As I have said, the code of guidance on the screening procedure applies to absolutely everyone. We shall discuss the code with the Commission for Racial Equality, as we did with the last code. To be honest, there is no evidence that the current procedures are not working well. I believe that that answers the points raised about the code of guidance and the information passed to the Home Office, which will largely be sufficient information to allow the Home Office to identify a person and to check whether he is who he says he is.

On the question about workload, the arrangements provided in the new clause, which is Amendment No. 53, are broadly the same as the present arrangements which are provided under the Asylum and Immigration Appeals Act 1993. Therefore, I do not believe that there will be any great increase in the workload.

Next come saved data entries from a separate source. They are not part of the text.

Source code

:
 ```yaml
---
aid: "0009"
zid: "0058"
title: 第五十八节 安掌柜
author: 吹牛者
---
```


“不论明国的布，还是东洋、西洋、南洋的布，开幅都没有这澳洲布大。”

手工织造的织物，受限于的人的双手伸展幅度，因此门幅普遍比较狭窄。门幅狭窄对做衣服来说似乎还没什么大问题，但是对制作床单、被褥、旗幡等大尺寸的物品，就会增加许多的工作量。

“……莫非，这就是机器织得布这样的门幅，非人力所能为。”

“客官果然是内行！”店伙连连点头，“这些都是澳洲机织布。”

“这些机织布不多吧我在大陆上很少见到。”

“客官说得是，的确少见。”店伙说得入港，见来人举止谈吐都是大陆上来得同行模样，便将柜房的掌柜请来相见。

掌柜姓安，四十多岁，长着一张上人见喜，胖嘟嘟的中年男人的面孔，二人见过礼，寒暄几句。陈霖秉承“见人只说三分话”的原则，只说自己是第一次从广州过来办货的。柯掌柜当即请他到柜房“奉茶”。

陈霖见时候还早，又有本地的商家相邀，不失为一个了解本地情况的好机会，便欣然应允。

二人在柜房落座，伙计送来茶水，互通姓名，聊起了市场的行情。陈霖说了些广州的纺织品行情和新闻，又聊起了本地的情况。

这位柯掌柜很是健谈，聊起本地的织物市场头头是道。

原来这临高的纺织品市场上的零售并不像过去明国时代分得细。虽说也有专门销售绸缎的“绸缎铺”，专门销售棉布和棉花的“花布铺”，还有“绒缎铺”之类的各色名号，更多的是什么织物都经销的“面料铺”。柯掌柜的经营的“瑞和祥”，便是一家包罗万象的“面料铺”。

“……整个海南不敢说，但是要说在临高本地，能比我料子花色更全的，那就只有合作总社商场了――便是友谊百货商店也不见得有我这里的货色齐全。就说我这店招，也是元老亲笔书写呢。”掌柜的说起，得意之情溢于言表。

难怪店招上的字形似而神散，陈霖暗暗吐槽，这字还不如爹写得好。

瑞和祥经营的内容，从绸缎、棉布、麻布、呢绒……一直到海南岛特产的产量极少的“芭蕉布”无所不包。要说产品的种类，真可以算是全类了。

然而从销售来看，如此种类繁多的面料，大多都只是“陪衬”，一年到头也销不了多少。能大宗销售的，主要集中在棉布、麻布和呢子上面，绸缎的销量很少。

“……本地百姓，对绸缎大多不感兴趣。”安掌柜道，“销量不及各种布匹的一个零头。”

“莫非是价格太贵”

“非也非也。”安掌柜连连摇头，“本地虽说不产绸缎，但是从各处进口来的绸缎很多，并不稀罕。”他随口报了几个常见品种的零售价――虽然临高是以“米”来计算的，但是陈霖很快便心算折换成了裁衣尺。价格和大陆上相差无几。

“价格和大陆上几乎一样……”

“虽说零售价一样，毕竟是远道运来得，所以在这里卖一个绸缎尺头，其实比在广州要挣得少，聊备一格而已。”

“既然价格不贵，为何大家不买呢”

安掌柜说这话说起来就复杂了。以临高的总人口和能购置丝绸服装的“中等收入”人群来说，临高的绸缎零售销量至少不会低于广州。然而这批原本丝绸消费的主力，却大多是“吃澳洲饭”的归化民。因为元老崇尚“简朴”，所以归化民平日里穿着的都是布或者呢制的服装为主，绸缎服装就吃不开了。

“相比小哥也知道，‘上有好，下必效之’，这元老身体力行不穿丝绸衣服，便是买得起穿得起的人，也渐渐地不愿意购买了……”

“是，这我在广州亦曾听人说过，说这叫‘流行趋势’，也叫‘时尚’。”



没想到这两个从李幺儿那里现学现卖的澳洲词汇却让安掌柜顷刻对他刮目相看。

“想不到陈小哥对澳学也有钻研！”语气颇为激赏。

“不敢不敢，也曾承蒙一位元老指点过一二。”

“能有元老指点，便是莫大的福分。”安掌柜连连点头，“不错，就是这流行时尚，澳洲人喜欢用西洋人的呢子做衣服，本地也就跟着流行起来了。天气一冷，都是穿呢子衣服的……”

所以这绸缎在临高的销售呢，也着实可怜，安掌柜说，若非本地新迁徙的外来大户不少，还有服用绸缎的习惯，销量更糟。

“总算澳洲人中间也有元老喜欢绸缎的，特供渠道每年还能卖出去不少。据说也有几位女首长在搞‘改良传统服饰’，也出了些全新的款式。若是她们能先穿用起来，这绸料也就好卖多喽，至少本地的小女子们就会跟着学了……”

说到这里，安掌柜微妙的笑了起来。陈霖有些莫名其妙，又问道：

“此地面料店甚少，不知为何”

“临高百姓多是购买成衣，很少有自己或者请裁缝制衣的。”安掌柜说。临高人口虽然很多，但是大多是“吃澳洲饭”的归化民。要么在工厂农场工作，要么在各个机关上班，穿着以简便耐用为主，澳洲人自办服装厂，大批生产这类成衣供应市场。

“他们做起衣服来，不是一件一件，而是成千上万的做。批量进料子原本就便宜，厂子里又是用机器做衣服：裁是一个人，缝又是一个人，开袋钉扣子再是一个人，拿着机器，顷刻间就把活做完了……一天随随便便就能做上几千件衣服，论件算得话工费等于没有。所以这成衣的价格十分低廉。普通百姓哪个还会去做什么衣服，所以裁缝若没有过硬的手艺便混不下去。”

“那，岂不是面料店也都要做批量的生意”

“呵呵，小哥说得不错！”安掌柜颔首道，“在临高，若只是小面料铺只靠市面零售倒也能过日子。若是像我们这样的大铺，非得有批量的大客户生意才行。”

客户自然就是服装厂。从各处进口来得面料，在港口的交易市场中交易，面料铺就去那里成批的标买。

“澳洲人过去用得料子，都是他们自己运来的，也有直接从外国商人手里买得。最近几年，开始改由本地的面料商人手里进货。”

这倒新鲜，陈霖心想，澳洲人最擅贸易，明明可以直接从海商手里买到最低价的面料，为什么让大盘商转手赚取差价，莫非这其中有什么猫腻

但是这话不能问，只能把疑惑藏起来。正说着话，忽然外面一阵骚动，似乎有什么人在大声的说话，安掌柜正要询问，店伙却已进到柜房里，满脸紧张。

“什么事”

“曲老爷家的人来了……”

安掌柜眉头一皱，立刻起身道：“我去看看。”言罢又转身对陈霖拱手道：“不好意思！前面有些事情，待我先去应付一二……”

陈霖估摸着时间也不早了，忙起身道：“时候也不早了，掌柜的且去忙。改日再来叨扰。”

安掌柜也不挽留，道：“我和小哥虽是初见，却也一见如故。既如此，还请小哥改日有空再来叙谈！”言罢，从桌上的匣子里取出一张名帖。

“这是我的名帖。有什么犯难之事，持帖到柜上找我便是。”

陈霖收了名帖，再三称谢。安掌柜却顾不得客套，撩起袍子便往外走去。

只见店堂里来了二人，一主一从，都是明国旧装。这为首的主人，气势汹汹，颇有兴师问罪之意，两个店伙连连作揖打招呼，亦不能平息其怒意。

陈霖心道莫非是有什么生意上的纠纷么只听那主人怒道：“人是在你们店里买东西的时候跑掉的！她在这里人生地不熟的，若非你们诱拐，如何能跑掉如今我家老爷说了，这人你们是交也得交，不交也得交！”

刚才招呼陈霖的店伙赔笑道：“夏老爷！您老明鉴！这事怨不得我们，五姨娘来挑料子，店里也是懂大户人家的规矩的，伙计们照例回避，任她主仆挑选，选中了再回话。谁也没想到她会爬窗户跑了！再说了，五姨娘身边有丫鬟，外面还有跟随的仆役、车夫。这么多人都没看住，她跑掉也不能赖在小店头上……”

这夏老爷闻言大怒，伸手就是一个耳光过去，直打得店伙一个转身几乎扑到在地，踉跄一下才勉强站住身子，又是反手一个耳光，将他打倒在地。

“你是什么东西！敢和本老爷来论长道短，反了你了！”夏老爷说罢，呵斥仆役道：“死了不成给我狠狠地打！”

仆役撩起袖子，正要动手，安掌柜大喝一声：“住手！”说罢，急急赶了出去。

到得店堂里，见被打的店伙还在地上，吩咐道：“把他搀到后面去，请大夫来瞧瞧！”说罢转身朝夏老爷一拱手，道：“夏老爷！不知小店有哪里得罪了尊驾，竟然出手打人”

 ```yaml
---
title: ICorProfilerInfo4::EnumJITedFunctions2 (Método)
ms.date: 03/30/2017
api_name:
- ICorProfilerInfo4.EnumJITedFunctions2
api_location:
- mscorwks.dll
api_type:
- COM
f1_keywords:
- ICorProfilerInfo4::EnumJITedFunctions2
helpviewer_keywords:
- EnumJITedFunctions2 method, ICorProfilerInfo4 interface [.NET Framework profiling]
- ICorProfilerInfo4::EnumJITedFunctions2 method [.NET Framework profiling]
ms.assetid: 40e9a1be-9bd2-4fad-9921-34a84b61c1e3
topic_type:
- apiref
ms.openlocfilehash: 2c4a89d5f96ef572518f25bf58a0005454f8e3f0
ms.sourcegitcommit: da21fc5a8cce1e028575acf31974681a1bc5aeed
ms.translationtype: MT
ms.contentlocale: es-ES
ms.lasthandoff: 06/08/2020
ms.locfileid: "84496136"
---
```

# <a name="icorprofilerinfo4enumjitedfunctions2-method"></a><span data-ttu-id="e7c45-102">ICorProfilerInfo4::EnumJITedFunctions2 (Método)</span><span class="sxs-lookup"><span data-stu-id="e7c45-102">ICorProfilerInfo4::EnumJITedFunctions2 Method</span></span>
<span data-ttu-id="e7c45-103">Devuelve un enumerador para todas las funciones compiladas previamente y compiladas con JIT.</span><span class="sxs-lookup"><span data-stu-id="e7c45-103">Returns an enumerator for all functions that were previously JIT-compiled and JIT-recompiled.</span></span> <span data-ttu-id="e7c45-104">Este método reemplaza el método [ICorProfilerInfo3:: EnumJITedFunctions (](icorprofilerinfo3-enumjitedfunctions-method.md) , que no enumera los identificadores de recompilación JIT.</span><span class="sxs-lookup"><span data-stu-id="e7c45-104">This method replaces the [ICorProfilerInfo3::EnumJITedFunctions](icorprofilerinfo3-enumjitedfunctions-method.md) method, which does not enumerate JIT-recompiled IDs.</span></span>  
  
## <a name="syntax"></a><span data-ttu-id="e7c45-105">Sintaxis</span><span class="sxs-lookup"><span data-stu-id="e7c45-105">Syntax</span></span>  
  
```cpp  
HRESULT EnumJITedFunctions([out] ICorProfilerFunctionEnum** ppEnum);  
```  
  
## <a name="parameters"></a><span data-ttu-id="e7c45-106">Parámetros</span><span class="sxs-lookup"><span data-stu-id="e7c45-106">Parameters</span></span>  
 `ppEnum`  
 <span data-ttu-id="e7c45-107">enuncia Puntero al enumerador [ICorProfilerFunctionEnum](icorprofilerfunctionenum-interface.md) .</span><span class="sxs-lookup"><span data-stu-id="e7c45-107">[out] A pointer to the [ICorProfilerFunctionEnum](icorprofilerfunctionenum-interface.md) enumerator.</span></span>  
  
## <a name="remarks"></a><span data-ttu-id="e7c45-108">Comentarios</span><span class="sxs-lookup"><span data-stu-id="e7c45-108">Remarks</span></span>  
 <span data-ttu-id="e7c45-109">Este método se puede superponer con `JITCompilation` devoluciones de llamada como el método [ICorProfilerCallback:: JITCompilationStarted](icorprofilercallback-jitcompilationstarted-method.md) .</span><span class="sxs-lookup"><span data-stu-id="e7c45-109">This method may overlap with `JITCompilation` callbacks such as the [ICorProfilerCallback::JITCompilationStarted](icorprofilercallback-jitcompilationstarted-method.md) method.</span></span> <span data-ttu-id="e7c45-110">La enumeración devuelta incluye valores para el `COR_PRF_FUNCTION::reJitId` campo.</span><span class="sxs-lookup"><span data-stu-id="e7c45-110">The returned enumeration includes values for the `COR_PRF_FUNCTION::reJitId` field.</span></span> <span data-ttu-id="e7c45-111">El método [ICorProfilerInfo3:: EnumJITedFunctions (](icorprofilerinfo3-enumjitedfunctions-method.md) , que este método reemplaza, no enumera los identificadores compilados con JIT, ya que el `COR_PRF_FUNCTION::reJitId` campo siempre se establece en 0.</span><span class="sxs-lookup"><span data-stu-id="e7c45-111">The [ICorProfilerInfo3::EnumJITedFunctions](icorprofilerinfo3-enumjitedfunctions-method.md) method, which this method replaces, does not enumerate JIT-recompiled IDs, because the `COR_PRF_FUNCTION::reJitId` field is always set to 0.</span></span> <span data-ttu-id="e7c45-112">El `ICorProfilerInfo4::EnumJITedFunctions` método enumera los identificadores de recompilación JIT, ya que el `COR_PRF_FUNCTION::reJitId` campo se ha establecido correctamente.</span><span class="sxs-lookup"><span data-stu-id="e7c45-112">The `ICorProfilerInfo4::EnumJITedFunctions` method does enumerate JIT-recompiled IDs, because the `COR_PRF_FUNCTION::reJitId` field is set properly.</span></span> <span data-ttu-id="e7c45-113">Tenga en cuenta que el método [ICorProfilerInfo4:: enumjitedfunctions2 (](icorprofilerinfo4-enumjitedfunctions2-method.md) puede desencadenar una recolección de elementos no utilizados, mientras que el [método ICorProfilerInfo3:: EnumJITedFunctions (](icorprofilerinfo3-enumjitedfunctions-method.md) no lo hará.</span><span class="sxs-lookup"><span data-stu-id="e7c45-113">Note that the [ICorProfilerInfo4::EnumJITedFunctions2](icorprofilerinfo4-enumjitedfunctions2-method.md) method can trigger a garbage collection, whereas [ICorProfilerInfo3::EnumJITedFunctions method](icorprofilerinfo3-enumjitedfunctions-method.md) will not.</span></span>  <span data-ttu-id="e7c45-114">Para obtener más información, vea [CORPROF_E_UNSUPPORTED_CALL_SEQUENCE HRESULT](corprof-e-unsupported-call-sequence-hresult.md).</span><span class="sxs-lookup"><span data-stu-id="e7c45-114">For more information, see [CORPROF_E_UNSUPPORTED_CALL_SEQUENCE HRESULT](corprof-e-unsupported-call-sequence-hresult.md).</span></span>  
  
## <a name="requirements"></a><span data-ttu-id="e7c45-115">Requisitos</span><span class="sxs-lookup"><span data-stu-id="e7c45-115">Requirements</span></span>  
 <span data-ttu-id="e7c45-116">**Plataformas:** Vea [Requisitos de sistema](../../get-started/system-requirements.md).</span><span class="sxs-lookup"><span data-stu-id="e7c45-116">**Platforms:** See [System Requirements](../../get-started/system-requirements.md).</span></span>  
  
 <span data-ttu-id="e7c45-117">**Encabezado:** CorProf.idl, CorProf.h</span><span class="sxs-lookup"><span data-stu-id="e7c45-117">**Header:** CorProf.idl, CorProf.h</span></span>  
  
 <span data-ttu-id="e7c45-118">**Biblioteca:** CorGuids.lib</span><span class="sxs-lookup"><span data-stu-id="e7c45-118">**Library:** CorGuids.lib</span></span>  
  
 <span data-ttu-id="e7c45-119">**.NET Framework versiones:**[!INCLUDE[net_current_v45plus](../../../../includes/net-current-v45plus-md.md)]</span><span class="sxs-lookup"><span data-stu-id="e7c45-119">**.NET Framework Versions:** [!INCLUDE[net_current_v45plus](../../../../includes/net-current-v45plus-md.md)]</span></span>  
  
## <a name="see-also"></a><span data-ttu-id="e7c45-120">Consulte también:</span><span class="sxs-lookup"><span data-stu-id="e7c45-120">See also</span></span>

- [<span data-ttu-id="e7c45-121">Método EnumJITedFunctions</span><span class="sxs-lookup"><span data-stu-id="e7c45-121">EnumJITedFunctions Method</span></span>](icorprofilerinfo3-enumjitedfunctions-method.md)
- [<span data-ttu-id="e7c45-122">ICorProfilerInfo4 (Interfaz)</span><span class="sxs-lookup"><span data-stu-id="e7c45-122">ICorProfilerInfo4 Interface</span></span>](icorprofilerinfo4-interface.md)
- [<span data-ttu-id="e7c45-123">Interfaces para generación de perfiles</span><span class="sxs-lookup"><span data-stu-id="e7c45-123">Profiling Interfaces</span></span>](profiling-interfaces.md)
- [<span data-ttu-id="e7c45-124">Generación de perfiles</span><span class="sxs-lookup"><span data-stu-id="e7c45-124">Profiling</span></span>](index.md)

The noble Lord also asked about recompense. As he knows, if somebody appeals against an asylum decision and wins that appeal, I announced a fortnight ago today--we introduced legislation last Monday to give effect to this--that that person's benefits will be backdated. On the point about recompense in relation to the homelessness legislation, that does not involve money one way or the other so there will be no recompense for that aspect. However, if somebody who has been helped by a charity wins his appeal--I have explained that only three in 100 do so--his benefit will be backdated and he will be able to pay back some of the money that he has received from the charity or whoever has helped him.

On Question, amendment agreed to.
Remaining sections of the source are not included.